ナルゲン族の考古学者に書いてもらったメモを確認しながらチキが頷く。
「準備万端≪じゅんびばんたん≫ですわ。いよいよですわね」
城の屋上には、ちょっとした広場のような箇所≪かしょ≫があり、儀式を行うにはピッタリだった。
それにしても奇妙な光景だ。
広場の真ん中に仮設ベッド。
その上では下半身をモロ出しにしたラルクが、四つん這≪ば≫いになって尻を突き出すポーズを維持している。
それを舐める為に豚小僧が、尻の付近にポジションを取っている。
その手元には特殊な液体で満たした壺が用意されていて、ブタジャーネがそれを塗る係として控えている。
仮設ベッドから離れた所にイスを並べて、チキ達がそれを見守る。
ネムは欠伸しながら暇そうにしている。
ピピカはギルバートの膝枕≪ひざまくら≫で熟睡中。
山賊の親分とトカゲの兄弟はカードゲームに興じている。
ファンクは、酒瓶を手にパタパタとベットの周りを飛び回る。
「フ○ック! さぼるなよ! しっかり見張ってるからな!」
「わ、分かってますでブゥ」
チキが懐中時計を見ながらカウントダウンする。
「23時まで、あと10秒ですわよ! 9、8……」
ラルクは気合が入っている。
「よっしゃ! バッチこーい!」
「ファ○ク……その恰好でそれはねえわ」
「3、2、1、今ですわ!」
それを合図に豚小僧が舌を伸ばして呪印を舐め始めた。
「うひぃい」と、ラルクが妙な声をあげる。
「フ○ック!? どうした? 大丈夫か?」
「い、いや。くすぐったいというか、生暖かくてヌルっとしてて、ザラザラする」
「ファック! 我慢しろ! 夜は長いぞ!」
「うぅうう……これを一晩中、やるのか……」
ラルクが情けない顔をする。
「お兄ちゃん、頑張れ!」
「ダーリン! 耐えるのですわ! 私に舐められていると思って!」
ギルバートは気の毒そうに呟く。
「ずっと舐められたら、皮が酷いことになりそうですね……」
ある程度、舐めたところでブタジャーネが壺の中の液体を柄杓≪ひしゃく≫で掬≪すく≫って、呪印の箇所にかける。
液体の中味は、油や樹液、キノコや珍しい虫のエキスなどを調合したものだ。
おそらく、適度にその液を補給することで、舐められる箇所の皮がダメージを受けるのを軽減するのだろう。

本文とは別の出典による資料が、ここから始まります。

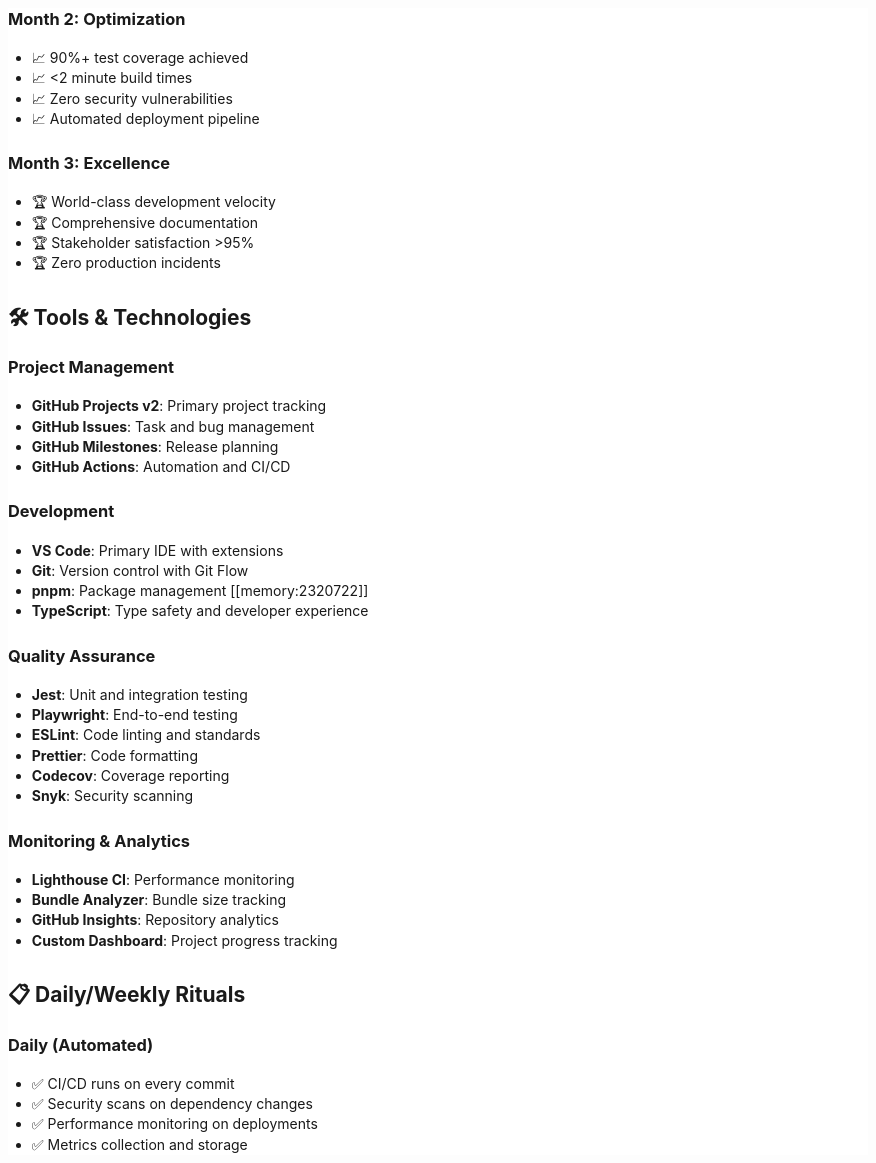 ### **Month 2: Optimization**
- 📈 90%+ test coverage achieved
- 📈 <2 minute build times
- 📈 Zero security vulnerabilities
- 📈 Automated deployment pipeline

### **Month 3: Excellence**
- 🏆 World-class development velocity
- 🏆 Comprehensive documentation
- 🏆 Stakeholder satisfaction >95%
- 🏆 Zero production incidents

## 🛠️ **Tools & Technologies**

### **Project Management**
- **GitHub Projects v2**: Primary project tracking
- **GitHub Issues**: Task and bug management
- **GitHub Milestones**: Release planning
- **GitHub Actions**: Automation and CI/CD

### **Development**
- **VS Code**: Primary IDE with extensions
- **Git**: Version control with Git Flow
- **pnpm**: Package management [[memory:2320722]]
- **TypeScript**: Type safety and developer experience

### **Quality Assurance**
- **Jest**: Unit and integration testing
- **Playwright**: End-to-end testing
- **ESLint**: Code linting and standards
- **Prettier**: Code formatting
- **Codecov**: Coverage reporting
- **Snyk**: Security scanning

### **Monitoring & Analytics**
- **Lighthouse CI**: Performance monitoring
- **Bundle Analyzer**: Bundle size tracking
- **GitHub Insights**: Repository analytics
- **Custom Dashboard**: Project progress tracking

## 📋 **Daily/Weekly Rituals**

### **Daily (Automated)**
- ✅ CI/CD runs on every commit
- ✅ Security scans on dependency changes
- ✅ Performance monitoring on deployments
- ✅ Metrics collection and storage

山賊の親分がカードをめくる手を止めて「すげえ」と、ベッドの光景を見る。
「魔王に尻を舐めさせるなんてなぁ」
トカゲ兄弟は、まだ着ぐるみを着たままだ。
本来は、寒さ対策だったが、すっかり気に入ってしまったらしい。
「兄ちゃん。あのブタの姉弟、魔王なんだよね?」
「ああ。まだ子供なのにな」
「魔王って偉いんじゃないのか?」
「ん? そりゃ、偉いだろ。みんなに怖≪おそ≫れられている」
「けど、尻を舐めるのが仕事なのかな?」
「そ、それは……なんだ。偉いから舐めるんだ」
「偉くなると尻を舐めなきゃなんないのか?」
「そうだ。偉くなればなるほど、たくさん舐めなきゃならないんだ」
「ええ~ オイラ、嫌だな。それなら偉くなりたくないや」
「何言ってんだ! あれは修行なんだよ」
「え!? 尻を舐めるのは修行なのか?」
「そうだ。修行して強くなったんだ。強い奴が、よく言うだろ? 俺のケツを舐めろって」
「兄ちゃん! オイラ、尻を舐めるよ! 一杯、一杯、尻を舐めるんだ!」
「いいぞ! その意気だ! 俺も負けないぞ!」
山賊の親分が変な顔をしてトカゲ兄弟のやりとりを聞いている。
トカゲ弟が親分に顔を向ける。
「親分! 尻を舐めさせてください!」
「ああっ! ずるいぞ! 親分の尻を独り占めする気か?」
「兄ちゃん! 一緒に舐めよう! 一緒に修行しようよ!」
「分かった! 親分! お願いします!」
「ちょ、ちょっと、お前ら……ああっ! こ、こら! 脱がせるな! あひぃい!」
山賊一味の騒ぎを横目にネムがチキに尋ねる。
「お義姉さん、お兄ちゃんの呪印が無くなったら、どうなるのかな」
「今まで塞≪せ≫き止められていた経験値が溢≪あふ≫れ出して、一気に成長するはずですわ」
「そんなにうまくいくかなぁ」
「きっと、ダーリンのテイム能力は進化するはずですわ」
「どんな風に変化するんだろ? 楽しみだねぇ♪」
ファンクはベッドの周りを飛び回りながら豚姉弟に、はっぱをかける。
「フ○ック! まだまだ夜は長いぞ! 頑張れ!」
四つん這いのラルクが呻くように言う。
「ファンク、どうだ? なにか変化は?」
「ファ○ク! 焦るな! まだ一時間しか経ってねえ! けど、少し文字が薄くなってきたんじゃねえか?」
「マジか? それじゃ、引き続き頼む。俺も耐えるから」
ギルバートはピピカにつられて、椅子に座ったまま寝息を立てている。
時計を手にベッドの上を見つめるチキ。
ファンクの羽音、そして豚小僧の舌がラルクの呪印を舐める『ぺちゃ、ぺちゃ』という音が延々と続く。
夜が明けるまでは、まだ6時間近く残っていた。